→ Provided data:
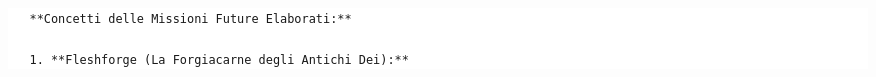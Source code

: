        **Concetti delle Missioni Future Elaborati:**

       1. **Fleshforge (La Forgiacarne degli Antichi Dei):**

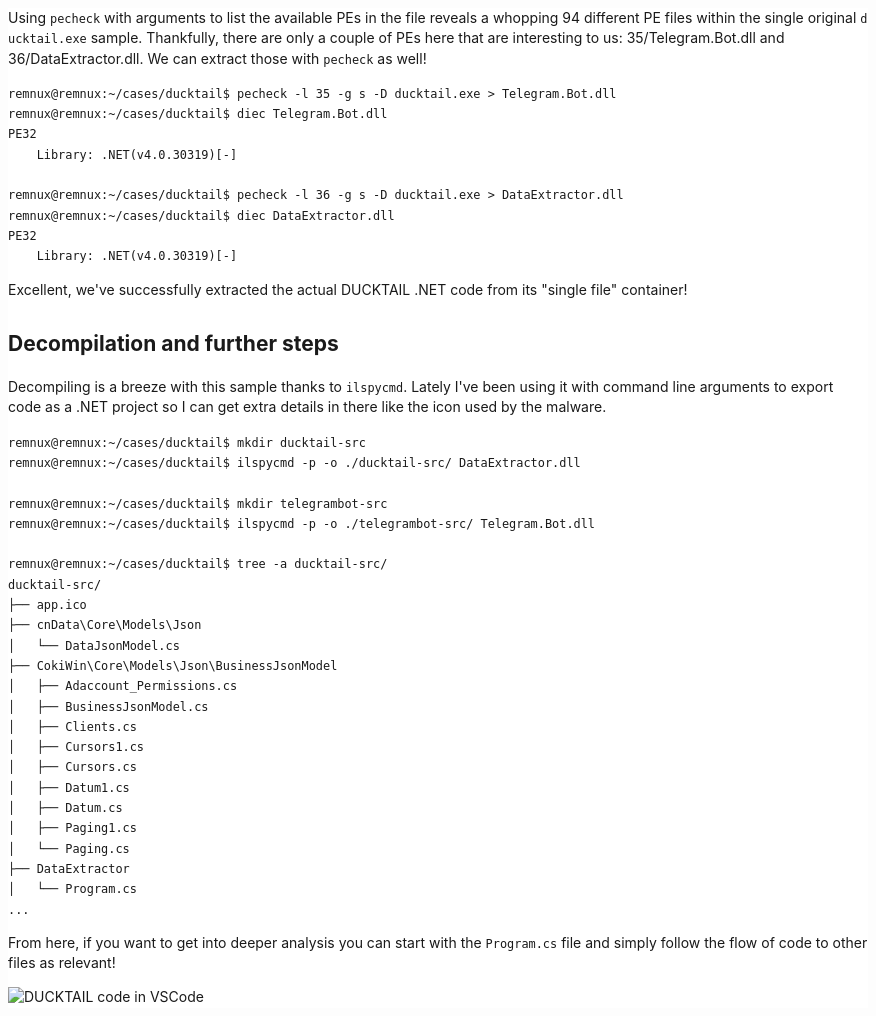 Using `pecheck` with arguments to list the available PEs in the file reveals a whopping 94 different PE files within the single original `ducktail.exe` sample. Thankfully, there are only a couple of PEs here that are interesting to us: 35/Telegram.Bot.dll and 36/DataExtractor.dll. We can extract those with `pecheck` as well!

```console
remnux@remnux:~/cases/ducktail$ pecheck -l 35 -g s -D ducktail.exe > Telegram.Bot.dll
remnux@remnux:~/cases/ducktail$ diec Telegram.Bot.dll 
PE32
    Library: .NET(v4.0.30319)[-]

remnux@remnux:~/cases/ducktail$ pecheck -l 36 -g s -D ducktail.exe > DataExtractor.dll
remnux@remnux:~/cases/ducktail$ diec DataExtractor.dll 
PE32
    Library: .NET(v4.0.30319)[-]
```

Excellent, we've successfully extracted the actual DUCKTAIL .NET code from its "single file" container!

## Decompilation and further steps

Decompiling is a breeze with this sample thanks to `ilspycmd`. Lately I've been using it with command line arguments to export code as a .NET project so I can get extra details in there like the icon used by the malware.

```console
remnux@remnux:~/cases/ducktail$ mkdir ducktail-src
remnux@remnux:~/cases/ducktail$ ilspycmd -p -o ./ducktail-src/ DataExtractor.dll 

remnux@remnux:~/cases/ducktail$ mkdir telegrambot-src
remnux@remnux:~/cases/ducktail$ ilspycmd -p -o ./telegrambot-src/ Telegram.Bot.dll 

remnux@remnux:~/cases/ducktail$ tree -a ducktail-src/
ducktail-src/
├── app.ico
├── cnData\Core\Models\Json
│   └── DataJsonModel.cs
├── CokiWin\Core\Models\Json\BusinessJsonModel
│   ├── Adaccount_Permissions.cs
│   ├── BusinessJsonModel.cs
│   ├── Clients.cs
│   ├── Cursors1.cs
│   ├── Cursors.cs
│   ├── Datum1.cs
│   ├── Datum.cs
│   ├── Paging1.cs
│   └── Paging.cs
├── DataExtractor
│   └── Program.cs
...
```

From here, if you want to get into deeper analysis you can start with the `Program.cs` file and simply follow the flow of code to other files as relevant!

![DUCKTAIL code in VSCode](/assets/images/analyzing-net-core-single-file-ducktail/ducktail-vscode-analysis.png)

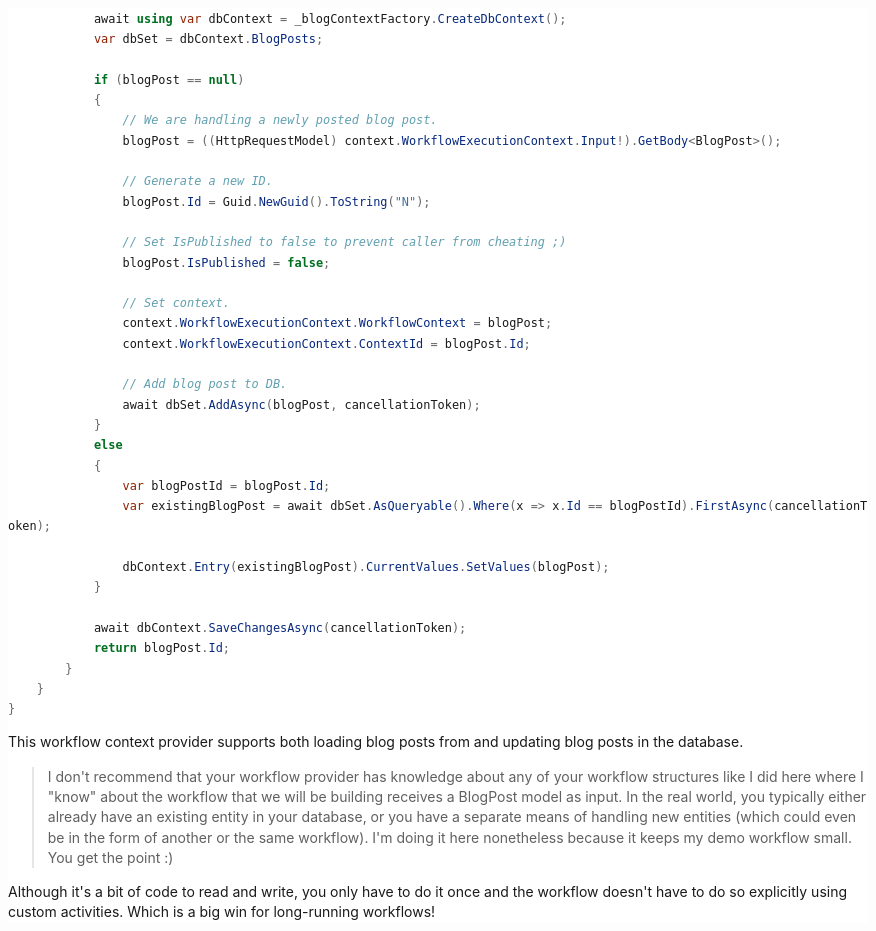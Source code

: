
 ```csharp
            await using var dbContext = _blogContextFactory.CreateDbContext();
            var dbSet = dbContext.BlogPosts;
            
            if (blogPost == null)
            {
                // We are handling a newly posted blog post.
                blogPost = ((HttpRequestModel) context.WorkflowExecutionContext.Input!).GetBody<BlogPost>();
                
                // Generate a new ID.
                blogPost.Id = Guid.NewGuid().ToString("N");
                
                // Set IsPublished to false to prevent caller from cheating ;)
                blogPost.IsPublished = false;
                
                // Set context.
                context.WorkflowExecutionContext.WorkflowContext = blogPost;
                context.WorkflowExecutionContext.ContextId = blogPost.Id;
                
                // Add blog post to DB.
                await dbSet.AddAsync(blogPost, cancellationToken);
            }
            else
            {
                var blogPostId = blogPost.Id;
                var existingBlogPost = await dbSet.AsQueryable().Where(x => x.Id == blogPostId).FirstAsync(cancellationToken);
                
                dbContext.Entry(existingBlogPost).CurrentValues.SetValues(blogPost);
            }
            
            await dbContext.SaveChangesAsync(cancellationToken);
            return blogPost.Id;
        }
    }
}
```

This workflow context provider supports both loading blog posts from and updating blog posts in the database.

> I don't recommend that your workflow provider has knowledge about any of your workflow structures like I did here where I "know" about the workflow that we will be building receives a BlogPost model as input. 
In the real world, you typically either already have an existing entity in your database, or you have a separate means of handling new entities (which could even be in the form of another or the same workflow).
I'm doing it here nonetheless because it keeps my demo workflow small. You get the point :)

Although it's a bit of code to read and write, you only have to do it once and the workflow doesn't have to do so explicitly using custom activities. Which is a big win for long-running workflows!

→ Task:
Restate the records above in full and word for word, but do not carry over any pictures.

→ Task response:
Source code

:        **Concetti delle Missioni Future Elaborati:**

       1. **Fleshforge (La Forgiacarne degli Antichi Dei):**

 Using `pecheck` with arguments to list the available PEs in the file reveals a whopping 94 different PE files within the single original `ducktail.exe` sample. Thankfully, there are only a couple of PEs here that are interesting to us: 35/Telegram.Bot.dll and 36/DataExtractor.dll. We can extract those with `pecheck` as well!

```console
remnux@remnux:~/cases/ducktail$ pecheck -l 35 -g s -D ducktail.exe > Telegram.Bot.dll
remnux@remnux:~/cases/ducktail$ diec Telegram.Bot.dll 
PE32
    Library: .NET(v4.0.30319)[-]

remnux@remnux:~/cases/ducktail$ pecheck -l 36 -g s -D ducktail.exe > DataExtractor.dll
remnux@remnux:~/cases/ducktail$ diec DataExtractor.dll 
PE32
    Library: .NET(v4.0.30319)[-]
```

Excellent, we've successfully extracted the actual DUCKTAIL .NET code from its "single file" container!

## Decompilation and further steps

Decompiling is a breeze with this sample thanks to `ilspycmd`. Lately I've been using it with command line arguments to export code as a .NET project so I can get extra details in there like the icon used by the malware.

```console
remnux@remnux:~/cases/ducktail$ mkdir ducktail-src
remnux@remnux:~/cases/ducktail$ ilspycmd -p -o ./ducktail-src/ DataExtractor.dll 

remnux@remnux:~/cases/ducktail$ mkdir telegrambot-src
remnux@remnux:~/cases/ducktail$ ilspycmd -p -o ./telegrambot-src/ Telegram.Bot.dll 

remnux@remnux:~/cases/ducktail$ tree -a ducktail-src/
ducktail-src/
├── app.ico
├── cnData\Core\Models\Json
│   └── DataJsonModel.cs
├── CokiWin\Core\Models\Json\BusinessJsonModel
│   ├── Adaccount_Permissions.cs
│   ├── BusinessJsonModel.cs
│   ├── Clients.cs
│   ├── Cursors1.cs
│   ├── Cursors.cs
│   ├── Datum1.cs
│   ├── Datum.cs
│   ├── Paging1.cs
│   └── Paging.cs
├── DataExtractor
│   └── Program.cs
...
```

From here, if you want to get into deeper analysis you can start with the `Program.cs` file and simply follow the flow of code to other files as relevant!

![DUCKTAIL code in VSCode](/assets/images/analyzing-net-core-single-file-ducktail/ducktail-vscode-analysis.png)

Source code

:
 ```csharp
            await using var dbContext = _blogContextFactory.CreateDbContext();
            var dbSet = dbContext.BlogPosts;
            
            if (blogPost == null)
            {
                // We are handling a newly posted blog post.
                blogPost = ((HttpRequestModel) context.WorkflowExecutionContext.Input!).GetBody<BlogPost>();
                
                // Generate a new ID.
                blogPost.Id = Guid.NewGuid().ToString("N");
                
                // Set IsPublished to false to prevent caller from cheating ;)
                blogPost.IsPublished = false;
                
                // Set context.
                context.WorkflowExecutionContext.WorkflowContext = blogPost;
                context.WorkflowExecutionContext.ContextId = blogPost.Id;
                
                // Add blog post to DB.
                await dbSet.AddAsync(blogPost, cancellationToken);
            }
            else
            {
                var blogPostId = blogPost.Id;
                var existingBlogPost = await dbSet.AsQueryable().Where(x => x.Id == blogPostId).FirstAsync(cancellationToken);
                
                dbContext.Entry(existingBlogPost).CurrentValues.SetValues(blogPost);
            }
            
            await dbContext.SaveChangesAsync(cancellationToken);
            return blogPost.Id;
        }
    }
}
```

This workflow context provider supports both loading blog posts from and updating blog posts in the database.

> I don't recommend that your workflow provider has knowledge about any of your workflow structures like I did here where I "know" about the workflow that we will be building receives a BlogPost model as input. 
In the real world, you typically either already have an existing entity in your database, or you have a separate means of handling new entities (which could even be in the form of another or the same workflow).
I'm doing it here nonetheless because it keeps my demo workflow small. You get the point :)

Although it's a bit of code to read and write, you only have to do it once and the workflow doesn't have to do so explicitly using custom activities. Which is a big win for long-running workflows!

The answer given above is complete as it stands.